There are lots of big ‘key spots’ in the Warhammer storyline that are perfect for getting people interested in the world. If you like Dwarves and High Elves, read The Great Betrayal series. If you like the Undead and the Empire read The Rise of Nagash. If you like Skaven and creatures of the underways then read the Black Plague series where you also seen the rise of Van Hal which is how Sylvania turned into the Vampire-ridden land that you’ve wanted to enjoy.
I think the fluff in the Warhammer Fantasy books is top notch and you get a real sense of a deep and grim dark world.
If you want to get into the world of Warhammer Fantasy then these would be my suggestions.
– Gotrek & Felix
– Mathias Thulman the Witch Hunter (great story about a Witch Hunter and his nefarious schemes)
– The Great Betrayal series
– The Sigmar series
– The Nagash series
– Malus Darkblade (amazing if you want a scheming world of intrigue)
I think people give Warhammer Fantasy a rough ride because Forge World and Black Library seem to have this bent towards Horus Heresy. If these companies put as much love and attention into Warhammer then it would be loved just as much.
If they’d carried on and done the ‘Warhammer Fantasy: Black Fire Pass’ people would be ALL over it.
BoW Ben
“I think people give Warhammer Fantasy a rough ride because Forge World and Black Library seem to have this bent towards Horus Heresy. If these companies put as much love and attention into Warhammer then it would be loved just as much.
If they’d carried on and done the ‘Warhammer Fantasy: Black Fire Pass’ people would be ALL over it”
To be fair to Forge World they did put the same resources into Warhammer Forge as they did with Horus Heresy. Unfortunately HH just blew WF out of the water in terms of sales. I have no interest in HH and Tamurkhan was the last thing GW did that engaged me with WFB. I’d have loved to have seen BFP but it was given a level playing field with HH and the sales didn’t lie.
Couldn’t agree more Ben, the WFB storylines are fantastic and nearly every major event has massive implications on a global scale compared to 40K were it doesn’t matter if a Nid fleet eats a world because there are billions of more worlds, while the spread of the chaos wastes means that towns and cities are lost forever.
Also the Tamurkhan book was simply stunning beyond words, and we can only imagine how Black Fire Pass would have turned out if not for GW running Rick out of town.
I found it interesting that Warren picks the Horus Heresy as the way in to 40K. It’s a part of the setting I love, but it’s actually pretty different to 40K, being both Greek tragedy epic quests and distopian futility of war.

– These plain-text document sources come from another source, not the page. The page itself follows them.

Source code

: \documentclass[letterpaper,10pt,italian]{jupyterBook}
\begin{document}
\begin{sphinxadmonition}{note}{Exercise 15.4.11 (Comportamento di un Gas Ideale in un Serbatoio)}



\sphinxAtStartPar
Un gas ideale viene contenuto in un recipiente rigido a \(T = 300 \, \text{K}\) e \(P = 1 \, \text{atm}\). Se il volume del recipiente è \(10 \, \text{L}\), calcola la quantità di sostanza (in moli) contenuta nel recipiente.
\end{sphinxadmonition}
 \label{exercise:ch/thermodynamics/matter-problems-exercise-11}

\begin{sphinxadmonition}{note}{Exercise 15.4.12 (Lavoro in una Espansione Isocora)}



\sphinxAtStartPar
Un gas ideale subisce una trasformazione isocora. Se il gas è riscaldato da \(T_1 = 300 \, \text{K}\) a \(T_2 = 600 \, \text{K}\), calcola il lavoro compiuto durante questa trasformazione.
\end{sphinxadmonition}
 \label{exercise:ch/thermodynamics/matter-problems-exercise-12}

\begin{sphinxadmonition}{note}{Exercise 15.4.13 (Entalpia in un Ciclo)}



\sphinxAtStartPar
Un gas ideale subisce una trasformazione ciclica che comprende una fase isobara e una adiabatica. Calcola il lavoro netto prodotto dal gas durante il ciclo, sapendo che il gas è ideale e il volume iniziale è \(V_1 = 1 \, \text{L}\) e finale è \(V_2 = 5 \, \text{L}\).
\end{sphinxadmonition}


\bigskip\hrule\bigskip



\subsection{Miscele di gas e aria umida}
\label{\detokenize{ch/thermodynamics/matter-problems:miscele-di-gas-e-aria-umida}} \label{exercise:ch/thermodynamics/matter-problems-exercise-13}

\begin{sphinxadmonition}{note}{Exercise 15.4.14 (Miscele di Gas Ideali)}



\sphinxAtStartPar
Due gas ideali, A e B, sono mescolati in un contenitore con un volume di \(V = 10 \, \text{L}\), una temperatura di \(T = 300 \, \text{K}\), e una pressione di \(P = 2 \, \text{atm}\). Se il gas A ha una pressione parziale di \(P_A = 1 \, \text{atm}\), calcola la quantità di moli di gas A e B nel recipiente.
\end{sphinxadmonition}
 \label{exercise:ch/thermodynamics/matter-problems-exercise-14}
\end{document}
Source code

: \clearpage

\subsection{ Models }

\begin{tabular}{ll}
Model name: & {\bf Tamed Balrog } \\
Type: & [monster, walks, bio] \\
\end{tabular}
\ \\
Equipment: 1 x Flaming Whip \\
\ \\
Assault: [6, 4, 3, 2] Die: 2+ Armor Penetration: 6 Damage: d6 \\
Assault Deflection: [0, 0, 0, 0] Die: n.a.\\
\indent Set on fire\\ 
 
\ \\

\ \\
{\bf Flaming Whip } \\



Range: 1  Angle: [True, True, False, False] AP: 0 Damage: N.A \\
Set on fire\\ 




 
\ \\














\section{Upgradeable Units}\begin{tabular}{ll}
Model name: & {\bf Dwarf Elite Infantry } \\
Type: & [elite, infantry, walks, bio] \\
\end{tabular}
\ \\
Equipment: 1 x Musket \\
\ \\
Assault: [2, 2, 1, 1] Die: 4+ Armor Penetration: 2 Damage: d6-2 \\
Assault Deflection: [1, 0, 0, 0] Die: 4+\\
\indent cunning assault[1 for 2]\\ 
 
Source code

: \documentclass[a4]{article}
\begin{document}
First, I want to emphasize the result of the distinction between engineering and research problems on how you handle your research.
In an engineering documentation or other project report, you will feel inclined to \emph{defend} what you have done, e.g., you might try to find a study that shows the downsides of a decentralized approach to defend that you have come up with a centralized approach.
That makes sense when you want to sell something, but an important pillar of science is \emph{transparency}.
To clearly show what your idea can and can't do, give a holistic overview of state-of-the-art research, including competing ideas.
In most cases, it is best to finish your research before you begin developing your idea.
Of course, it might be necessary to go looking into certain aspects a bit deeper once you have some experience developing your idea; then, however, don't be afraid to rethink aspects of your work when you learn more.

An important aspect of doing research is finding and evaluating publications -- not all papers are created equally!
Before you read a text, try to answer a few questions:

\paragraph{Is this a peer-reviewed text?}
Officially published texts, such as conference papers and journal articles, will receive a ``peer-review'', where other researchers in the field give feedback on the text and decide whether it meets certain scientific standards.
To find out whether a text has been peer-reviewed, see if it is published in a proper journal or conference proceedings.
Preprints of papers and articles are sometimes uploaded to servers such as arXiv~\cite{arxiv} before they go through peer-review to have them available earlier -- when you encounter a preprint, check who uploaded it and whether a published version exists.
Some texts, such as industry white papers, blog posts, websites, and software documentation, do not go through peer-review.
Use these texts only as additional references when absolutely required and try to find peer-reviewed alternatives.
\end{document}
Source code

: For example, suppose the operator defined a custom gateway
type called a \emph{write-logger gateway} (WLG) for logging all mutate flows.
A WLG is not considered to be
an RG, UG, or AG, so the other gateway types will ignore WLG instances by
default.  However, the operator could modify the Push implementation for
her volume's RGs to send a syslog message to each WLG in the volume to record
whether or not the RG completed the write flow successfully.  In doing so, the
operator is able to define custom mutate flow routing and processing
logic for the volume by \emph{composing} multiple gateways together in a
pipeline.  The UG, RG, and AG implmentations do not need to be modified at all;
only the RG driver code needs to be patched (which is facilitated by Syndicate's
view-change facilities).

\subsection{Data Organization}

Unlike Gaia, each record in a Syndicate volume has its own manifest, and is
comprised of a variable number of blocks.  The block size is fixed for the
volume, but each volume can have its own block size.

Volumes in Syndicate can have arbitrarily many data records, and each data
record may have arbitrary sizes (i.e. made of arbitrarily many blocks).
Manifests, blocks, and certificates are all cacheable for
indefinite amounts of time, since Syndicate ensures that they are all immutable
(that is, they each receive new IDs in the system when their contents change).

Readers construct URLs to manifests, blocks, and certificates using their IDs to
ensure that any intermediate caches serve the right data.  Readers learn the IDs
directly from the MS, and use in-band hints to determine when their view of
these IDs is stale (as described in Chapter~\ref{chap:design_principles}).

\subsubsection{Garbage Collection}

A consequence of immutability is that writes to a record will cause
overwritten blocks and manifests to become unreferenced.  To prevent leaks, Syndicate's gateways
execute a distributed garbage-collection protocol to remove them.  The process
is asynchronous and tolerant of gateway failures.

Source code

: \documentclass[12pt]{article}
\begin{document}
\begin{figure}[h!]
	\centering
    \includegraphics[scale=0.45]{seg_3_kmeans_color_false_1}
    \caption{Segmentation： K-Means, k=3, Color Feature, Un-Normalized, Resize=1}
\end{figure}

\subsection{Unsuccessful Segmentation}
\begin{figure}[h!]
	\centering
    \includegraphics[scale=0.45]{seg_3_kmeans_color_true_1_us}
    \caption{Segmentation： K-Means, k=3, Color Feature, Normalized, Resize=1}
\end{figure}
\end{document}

Whereas 40K is in a way actually more distinctive. It’s become a cliche now, but the mix of fantasy tropes and looks, with the crazy religious authoritarianism with the Star Wars frontier-esque technology may not have been entirely original when it was created, and it is in turn ripped off by others these days, but it’s still quite a distinctive setting.
As for Warhammer, again this ties in to my other comment about there being an older, more low fantasy vision or version of the setting and a more modern, less interesting (in my view) high fantasy version.
The original however was strongly based around the Empire, which was itself quite strongly rooted in a real period of European history, and the struggle with chaos – both the external wars on the borders and the internal struggle against cults. Defining moments would be the collapse of the polar gates which let chaos into the world, the rise of man and the alliance with the dwarfs, and the smashing of the orcs and goblins. Many centuries later you have the growth and then decline of the Empire, with the Great War Against Chaos and Magnus the Pius’ uniting of the Empire’s peoples and a new beginning. And then in recent decades the corruption and decline of the Empire as the enemy within and without grows stronger day by day.
For me it was that growing menace, that sense that things were building up to disaster, that was interesting, rather than one dull battle after another. An interesting setting gave a great context for battles. I find ‘everyone fighting everyone all the time’ to be pretty uninspiring.
I believe the Horus heresy gives a very clear underpinning for 40K and why things are as they are.
I certainly understood 40K a hell of a lot more after reading some of the Horus heresy not to mention they are much more readable than a lot of the codices etc 🙂
Yeah, I understand. I just think it’s funny that for a setting with so much written about it the best way in is to read an alternative setting!
Also funny how much opinions vary about the GW books. I think the quality varies a great deal. I hated some of the ones I read years ago as a teenager and only started reading GW fiction again because I wanted to know what they were doing with the 30K setting. And then I was pleasantly surprised at how much I enjoyed Horus Rising.
From there though, it goes all over the place. I’d probably give Horus Rising 8/10, False Gods 5/10 and Galaxy in Flames 3/10. Throughout the series as a whole some are so bad that Battle for the Abyss gets a 1/10 from me – and it only gets that 1 for the cover – but others I’d rate as highly as 9/10.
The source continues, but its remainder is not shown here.